Baked Potato Omelette Boats

Baked Potato Omelette Boats are a hearty and creative breakfast or brunch option, combining the comfort of baked potatoes with the savory satisfaction of a fluffy herb omelette. Each crispy potato shell is filled with a vibrant mix of eggs, vegetables, and cheese, then baked to golden perfection for a complete and satisfying meal served in its own edible dish.

Why You’ll Love This Recipe

This recipe offers a fun and practical way to repurpose baked potatoes into a flavorful, all-in-one breakfast. It’s easy to customize with different fillings, ideal for meal prepping, and perfect for brunch gatherings or busy weekday mornings. The crisp potato shell contrasts beautifully with the soft, flavorful egg filling, making it a visually appealing and nutritious choice.

ingredients

(Tip: You can find the complete list of ingredients and their measurements in the recipe card below.)

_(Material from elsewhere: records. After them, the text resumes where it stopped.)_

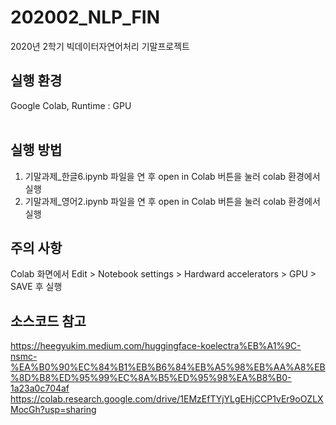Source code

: # 202002_NLP_FIN
2020년 2학기 빅데이터자연어처리 기말프로젝트

## 실행 환경
Google Colab, Runtime : GPU<br>
<br>

## 실행 방법
1. 기말과제_한글6.ipynb 파일을 연 후 open in Colab 버튼을 눌러 colab 환경에서 실행
2. 기말과제_영어2.ipynb 파일을 연 후 open in Colab 버튼을 눌러 colab 환경에서 실행

## 주의 사항
Colab 화면에서 Edit > Notebook settings > Hardward accelerators > GPU > SAVE 후 실행
<br>

## 소스코드 참고
https://heegyukim.medium.com/huggingface-koelectra%EB%A1%9C-nsmc-%EA%B0%90%EC%84%B1%EB%B6%84%EB%A5%98%EB%AA%A8%EB%8D%B8%ED%95%99%EC%8A%B5%ED%95%98%EA%B8%B0-1a23a0c704af
https://colab.research.google.com/drive/1EMzEfTYjYLgEHjCCP1vEr9oOZLXMocGh?usp=sharing
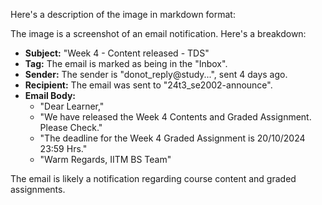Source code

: Here's a description of the image in markdown format:

The image is a screenshot of an email notification. Here's a breakdown:

*   **Subject:** "Week 4 - Content released - TDS"
*   **Tag:** The email is marked as being in the "Inbox".
*   **Sender:** The sender is "donot_reply@study...", sent 4 days ago.
*   **Recipient:** The email was sent to "24t3\_se2002-announce".
*   **Email Body:**
    *   "Dear Learner,"
    *   "We have released the Week 4 Contents and Graded Assignment. Please Check."
    *   "The deadline for the Week 4 Graded Assignment is 20/10/2024 23:59 Hrs."
    *   "Warm Regards, IITM BS Team"

The email is likely a notification regarding course content and graded assignments.
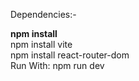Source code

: Dependencies:-  

**npm install**  
npm install vite  
npm install react-router-dom  
Run With: npm run dev  
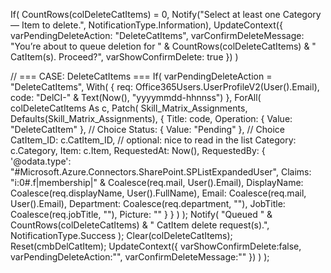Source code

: If(
    CountRows(colDeleteCatItems) = 0,
    Notify("Select at least one Category — Item to delete.", NotificationType.Information),
    UpdateContext({
        varPendingDeleteAction: "DeleteCatItems",
        varConfirmDeleteMessage:
            "You’re about to queue deletion for " &
            CountRows(colDeleteCatItems) & " CatItem(s). Proceed?",
        varShowConfirmDelete: true
    })
)




// === CASE: DeleteCatItems ===
If(
    varPendingDeleteAction = "DeleteCatItems",
    With(
        {
            req: Office365Users.UserProfileV2(User().Email),
            code: "DelCI-" & Text(Now(), "yyyymmdd-hhnnss")
        },
        ForAll(
            colDeleteCatItems As c,
            Patch(
                Skill_Matrix_Assignments,
                Defaults(Skill_Matrix_Assignments),
                {
                    Title:          code,
                    Operation:      { Value: "DeleteCatItem" }, // Choice
                    Status:         { Value: "Pending" },       // Choice
                    CatItem_ID:     c.CatItem_ID,
                    // optional: nice to read in the list
                    Category:       c.Category,
                    Item:           c.Item,
                    RequestedAt:    Now(),
                    RequestedBy: {
                        '@odata.type': "#Microsoft.Azure.Connectors.SharePoint.SPListExpandedUser",
                        Claims: "i:0#.f|membership|" & Coalesce(req.mail, User().Email),
                        DisplayName:   Coalesce(req.displayName, User().FullName),
                        Email:         Coalesce(req.mail, User().Email),
                        Department:    Coalesce(req.department, ""),
                        JobTitle:      Coalesce(req.jobTitle, ""),
                        Picture:       ""
                    }
                }
            )
        );
        Notify(
            "Queued " & CountRows(colDeleteCatItems) & " CatItem delete request(s).",
            NotificationType.Success
        );
        Clear(colDeleteCatItems);
        Reset(cmbDelCatItem);
        UpdateContext({ varShowConfirmDelete:false, varPendingDeleteAction:"", varConfirmDeleteMessage:"" })
    )
);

  • 6 large baking potatoes
  • 6 eggs
  • 1/4 cup milk
  • 1/4 cup red onion, finely diced
  • 1/4 cup bell pepper, finely diced
  • 1/4 cup shredded cheese (cheddar or mozzarella)
  • 2 tbsp chopped fresh parsley or chives
  • Salt and pepper to taste
  • Olive oil for brushing

directions

  1. Preheat oven to 375°F (190°C).
  2. Bake the potatoes directly on the oven rack or on a baking sheet until fork-tender, about 45–50 minutes. Remove and let them cool slightly.
  3. Slice off the top of each potato lengthwise. Scoop out the insides carefully, leaving a thick enough wall to maintain the shell’s structure.
  4. In a mixing bowl, whisk together eggs, milk, red onion, bell pepper, cheese, chopped herbs, salt, and pepper.
  5. Fill each potato shell generously with the omelette mixture.
  6. Place the filled shells on a parchment-lined baking sheet. Lightly brush the outsides of the potatoes with olive oil.
  7. Bake for 20–25 minutes or until the egg mixture is set and slightly golden on top.
  8. Garnish with extra herbs and serve warm.

Servings and timing

  • Servings: 6
  • Prep Time: 15 minutes
  • Cook Time: 75 minutes (includes baking potatoes)
  • Total Time: 90 minutes
  • Calories per serving: 260 kcal

Variations

  • Meat Lover’s Version: Add cooked bacon, sausage, or ham to the egg mixture.
  • Spicy Option: Mix in chopped jalapeños or a dash of hot sauce.
  • Cheese Swap: Try feta, goat cheese, or pepper jack for different flavor profiles.
  • Loaded Style: Top with sour cream, avocado slices, or green onions after baking.
  • Mini Boats: Use small potatoes for appetizer-sized portions or a brunch buffet.

storage/reheating

Store leftover potato omelette boats in an airtight container in the refrigerator for up to 3 days. To reheat, place in a 350°F (175°C) oven for 10–12 minutes or microwave on medium heat for 1–2 minutes. For best results, reheat in the oven to maintain the texture of the potato shell.

FAQs

Can I prepare the potato boats in advance?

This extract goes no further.